--- Study material Enclosed Below ---
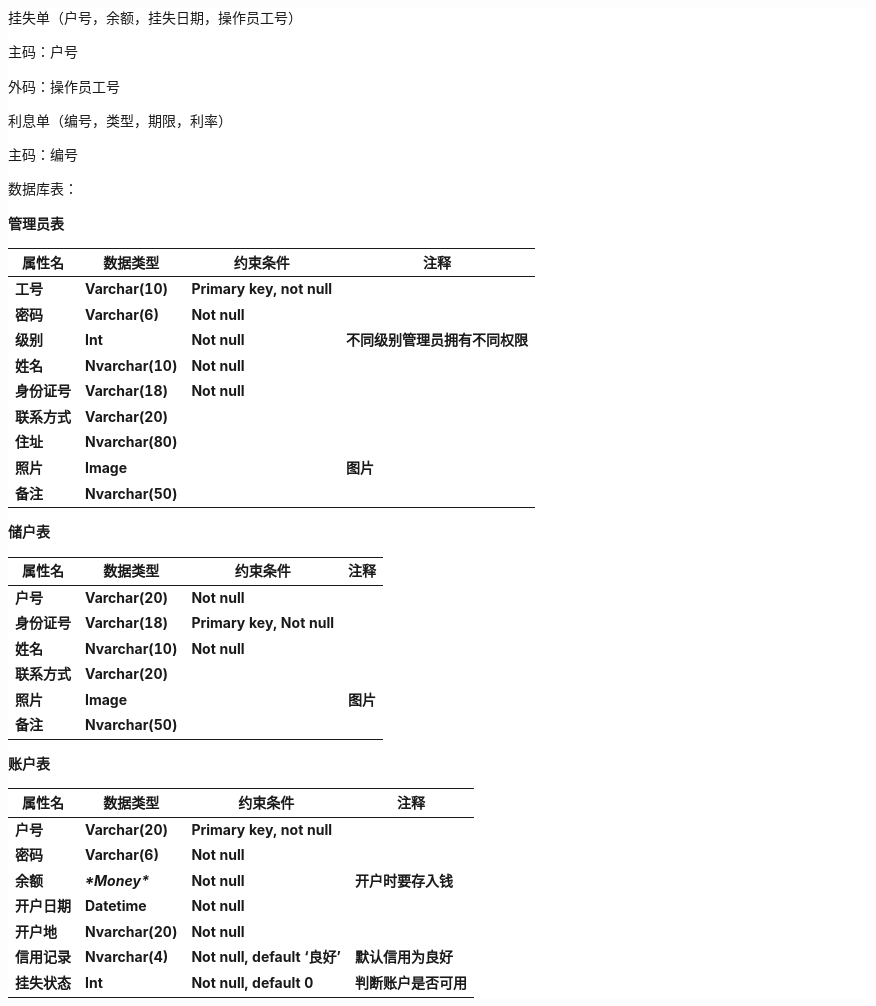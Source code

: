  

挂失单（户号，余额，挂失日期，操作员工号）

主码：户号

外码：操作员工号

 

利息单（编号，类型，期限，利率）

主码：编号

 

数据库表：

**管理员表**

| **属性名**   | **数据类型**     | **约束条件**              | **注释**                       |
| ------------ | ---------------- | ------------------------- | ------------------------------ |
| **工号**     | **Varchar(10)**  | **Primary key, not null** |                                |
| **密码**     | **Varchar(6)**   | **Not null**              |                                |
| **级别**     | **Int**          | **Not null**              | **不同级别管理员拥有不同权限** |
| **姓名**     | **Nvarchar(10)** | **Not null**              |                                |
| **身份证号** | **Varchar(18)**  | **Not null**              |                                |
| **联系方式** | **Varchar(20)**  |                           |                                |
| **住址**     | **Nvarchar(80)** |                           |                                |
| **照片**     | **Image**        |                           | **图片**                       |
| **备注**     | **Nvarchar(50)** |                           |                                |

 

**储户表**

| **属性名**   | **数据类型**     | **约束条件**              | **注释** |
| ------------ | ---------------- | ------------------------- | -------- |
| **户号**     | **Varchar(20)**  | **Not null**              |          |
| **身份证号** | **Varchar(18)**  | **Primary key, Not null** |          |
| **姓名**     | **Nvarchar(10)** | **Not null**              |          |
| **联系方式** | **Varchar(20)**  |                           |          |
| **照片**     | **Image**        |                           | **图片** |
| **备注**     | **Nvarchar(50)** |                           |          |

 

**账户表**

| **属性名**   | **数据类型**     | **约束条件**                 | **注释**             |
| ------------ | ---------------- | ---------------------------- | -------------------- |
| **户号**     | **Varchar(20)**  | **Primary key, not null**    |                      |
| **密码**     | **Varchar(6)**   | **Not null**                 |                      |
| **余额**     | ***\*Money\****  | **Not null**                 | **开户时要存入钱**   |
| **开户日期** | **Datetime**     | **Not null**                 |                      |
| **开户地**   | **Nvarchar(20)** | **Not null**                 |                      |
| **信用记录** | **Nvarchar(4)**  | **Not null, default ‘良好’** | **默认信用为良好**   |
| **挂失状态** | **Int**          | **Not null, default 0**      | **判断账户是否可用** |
--- End of Enclosed Study material ---
» **Problem to solve**
With every picture removed, give the entries above again exactly.

» **Result**
Source code

:  

挂失单（户号，余额，挂失日期，操作员工号）

主码：户号

外码：操作员工号

 

利息单（编号，类型，期限，利率）

主码：编号

 

数据库表：

**管理员表**

| **属性名**   | **数据类型**     | **约束条件**              | **注释**                       |
| ------------ | ---------------- | ------------------------- | ------------------------------ |
| **工号**     | **Varchar(10)**  | **Primary key, not null** |                                |
| **密码**     | **Varchar(6)**   | **Not null**              |                                |
| **级别**     | **Int**          | **Not null**              | **不同级别管理员拥有不同权限** |
| **姓名**     | **Nvarchar(10)** | **Not null**              |                                |
| **身份证号** | **Varchar(18)**  | **Not null**              |                                |
| **联系方式** | **Varchar(20)**  |                           |                                |
| **住址**     | **Nvarchar(80)** |                           |                                |
| **照片**     | **Image**        |                           | **图片**                       |
| **备注**     | **Nvarchar(50)** |                           |                                |

 

**储户表**

| **属性名**   | **数据类型**     | **约束条件**              | **注释** |
| ------------ | ---------------- | ------------------------- | -------- |
| **户号**     | **Varchar(20)**  | **Not null**              |          |
| **身份证号** | **Varchar(18)**  | **Primary key, Not null** |          |
| **姓名**     | **Nvarchar(10)** | **Not null**              |          |
| **联系方式** | **Varchar(20)**  |                           |          |
| **照片**     | **Image**        |                           | **图片** |
| **备注**     | **Nvarchar(50)** |                           |          |

 

**账户表**

| **属性名**   | **数据类型**     | **约束条件**                 | **注释**             |
| ------------ | ---------------- | ---------------------------- | -------------------- |
| **户号**     | **Varchar(20)**  | **Primary key, not null**    |                      |
| **密码**     | **Varchar(6)**   | **Not null**                 |                      |
| **余额**     | ***\*Money\****  | **Not null**                 | **开户时要存入钱**   |
| **开户日期** | **Datetime**     | **Not null**                 |                      |
| **开户地**   | **Nvarchar(20)** | **Not null**                 |                      |
| **信用记录** | **Nvarchar(4)**  | **Not null, default ‘良好’** | **默认信用为良好**   |
| **挂失状态** | **Int**          | **Not null, default 0**      | **判断账户是否可用** |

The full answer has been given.